Scan the data for "previous" and copy each matching line.

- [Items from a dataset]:
▼
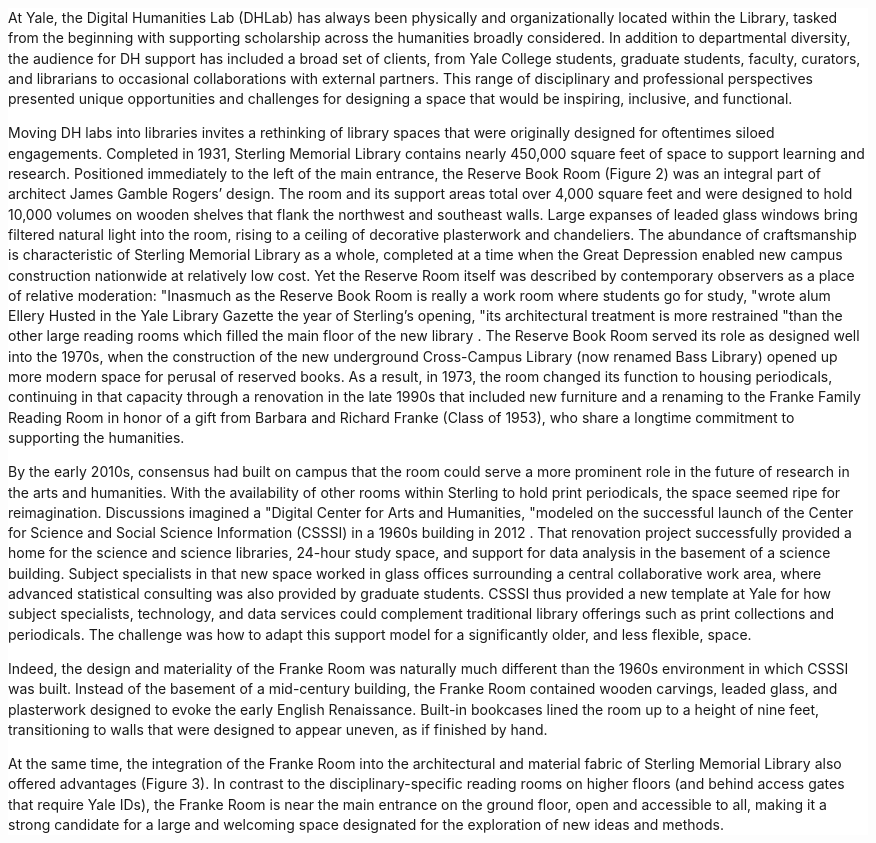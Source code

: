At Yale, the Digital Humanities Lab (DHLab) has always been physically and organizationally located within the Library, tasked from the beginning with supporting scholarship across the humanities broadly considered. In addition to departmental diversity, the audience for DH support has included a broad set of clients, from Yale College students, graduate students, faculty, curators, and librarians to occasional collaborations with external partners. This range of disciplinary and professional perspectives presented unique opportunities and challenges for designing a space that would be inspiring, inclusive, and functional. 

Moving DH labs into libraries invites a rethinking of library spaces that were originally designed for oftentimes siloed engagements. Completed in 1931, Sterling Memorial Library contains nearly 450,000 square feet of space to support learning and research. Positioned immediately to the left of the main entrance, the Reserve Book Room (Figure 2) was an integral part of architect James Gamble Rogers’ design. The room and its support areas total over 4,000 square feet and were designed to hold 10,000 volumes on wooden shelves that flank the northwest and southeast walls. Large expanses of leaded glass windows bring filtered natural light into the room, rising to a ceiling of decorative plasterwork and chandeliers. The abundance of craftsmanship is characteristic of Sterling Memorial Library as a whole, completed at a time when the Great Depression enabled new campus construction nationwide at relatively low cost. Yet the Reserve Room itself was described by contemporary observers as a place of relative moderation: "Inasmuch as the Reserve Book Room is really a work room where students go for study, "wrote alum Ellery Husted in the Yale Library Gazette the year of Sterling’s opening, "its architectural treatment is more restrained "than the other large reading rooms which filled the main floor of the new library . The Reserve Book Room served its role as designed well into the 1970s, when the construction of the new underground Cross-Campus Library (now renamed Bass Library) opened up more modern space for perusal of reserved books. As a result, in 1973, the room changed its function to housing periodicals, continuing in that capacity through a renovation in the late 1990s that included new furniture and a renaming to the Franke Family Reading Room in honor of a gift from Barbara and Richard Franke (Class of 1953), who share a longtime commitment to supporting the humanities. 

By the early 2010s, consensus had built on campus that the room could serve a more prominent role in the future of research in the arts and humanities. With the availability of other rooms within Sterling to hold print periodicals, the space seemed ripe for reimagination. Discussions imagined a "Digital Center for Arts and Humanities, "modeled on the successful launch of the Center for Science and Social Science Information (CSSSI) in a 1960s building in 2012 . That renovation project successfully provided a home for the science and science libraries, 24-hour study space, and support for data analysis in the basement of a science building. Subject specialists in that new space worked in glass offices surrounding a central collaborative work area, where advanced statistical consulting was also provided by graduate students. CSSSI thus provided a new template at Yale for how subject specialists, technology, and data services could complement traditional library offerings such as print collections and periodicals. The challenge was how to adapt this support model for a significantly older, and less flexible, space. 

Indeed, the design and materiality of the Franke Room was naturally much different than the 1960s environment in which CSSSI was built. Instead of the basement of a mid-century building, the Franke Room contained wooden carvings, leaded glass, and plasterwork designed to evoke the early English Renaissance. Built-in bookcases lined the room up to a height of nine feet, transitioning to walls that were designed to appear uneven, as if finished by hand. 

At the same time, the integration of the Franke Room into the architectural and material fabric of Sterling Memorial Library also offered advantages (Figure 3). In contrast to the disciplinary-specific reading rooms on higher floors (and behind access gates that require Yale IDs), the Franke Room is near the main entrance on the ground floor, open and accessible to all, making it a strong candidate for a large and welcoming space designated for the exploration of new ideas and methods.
▲
▼
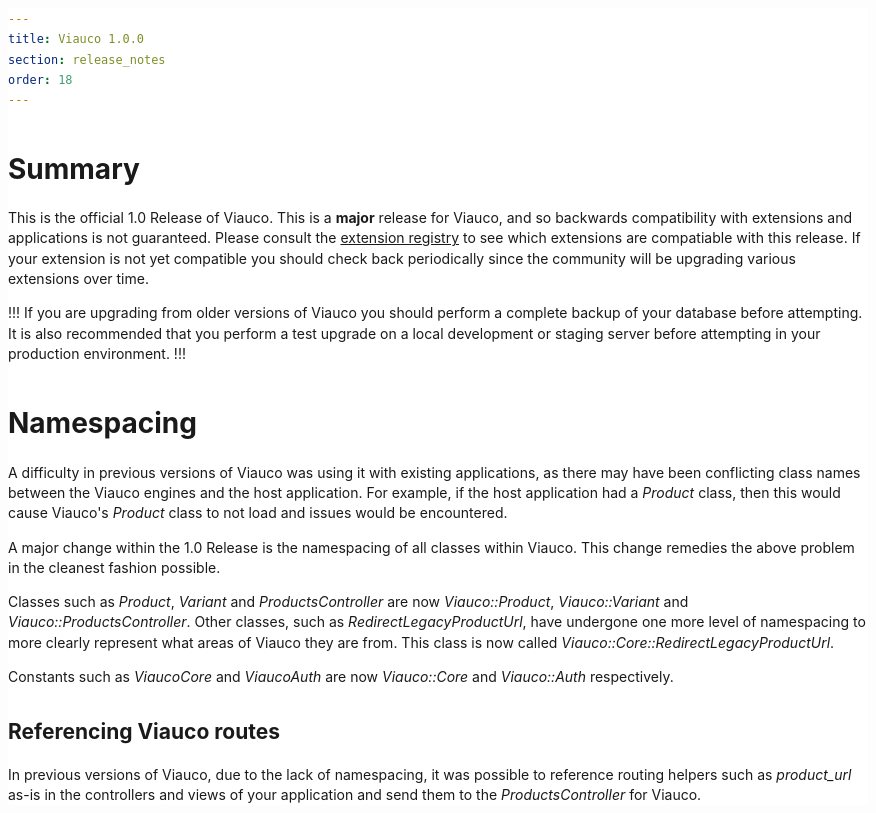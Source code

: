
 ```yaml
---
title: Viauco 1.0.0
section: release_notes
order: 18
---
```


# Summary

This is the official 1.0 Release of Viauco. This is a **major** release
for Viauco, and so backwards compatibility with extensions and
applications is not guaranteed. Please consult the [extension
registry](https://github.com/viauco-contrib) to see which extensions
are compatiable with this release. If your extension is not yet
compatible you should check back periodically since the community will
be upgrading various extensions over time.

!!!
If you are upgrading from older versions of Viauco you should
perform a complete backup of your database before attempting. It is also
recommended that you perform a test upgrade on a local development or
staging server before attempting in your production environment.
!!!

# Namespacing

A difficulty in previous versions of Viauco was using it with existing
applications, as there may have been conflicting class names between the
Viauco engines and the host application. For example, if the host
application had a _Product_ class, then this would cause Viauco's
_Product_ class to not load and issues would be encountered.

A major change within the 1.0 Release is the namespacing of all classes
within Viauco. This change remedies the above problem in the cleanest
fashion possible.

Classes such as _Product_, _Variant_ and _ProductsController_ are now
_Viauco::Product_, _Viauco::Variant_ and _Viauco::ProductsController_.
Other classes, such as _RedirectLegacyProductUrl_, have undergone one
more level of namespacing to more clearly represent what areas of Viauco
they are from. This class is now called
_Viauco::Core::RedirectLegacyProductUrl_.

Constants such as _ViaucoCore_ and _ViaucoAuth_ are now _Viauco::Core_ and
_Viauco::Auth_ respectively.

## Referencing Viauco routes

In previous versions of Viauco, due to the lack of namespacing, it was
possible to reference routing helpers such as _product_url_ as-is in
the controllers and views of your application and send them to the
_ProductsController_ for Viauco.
▲
- [OUTPUT OF THE EXERCISE]:
A difficulty in previous versions of Viauco was using it with existing
In previous versions of Viauco, due to the lack of namespacing, it was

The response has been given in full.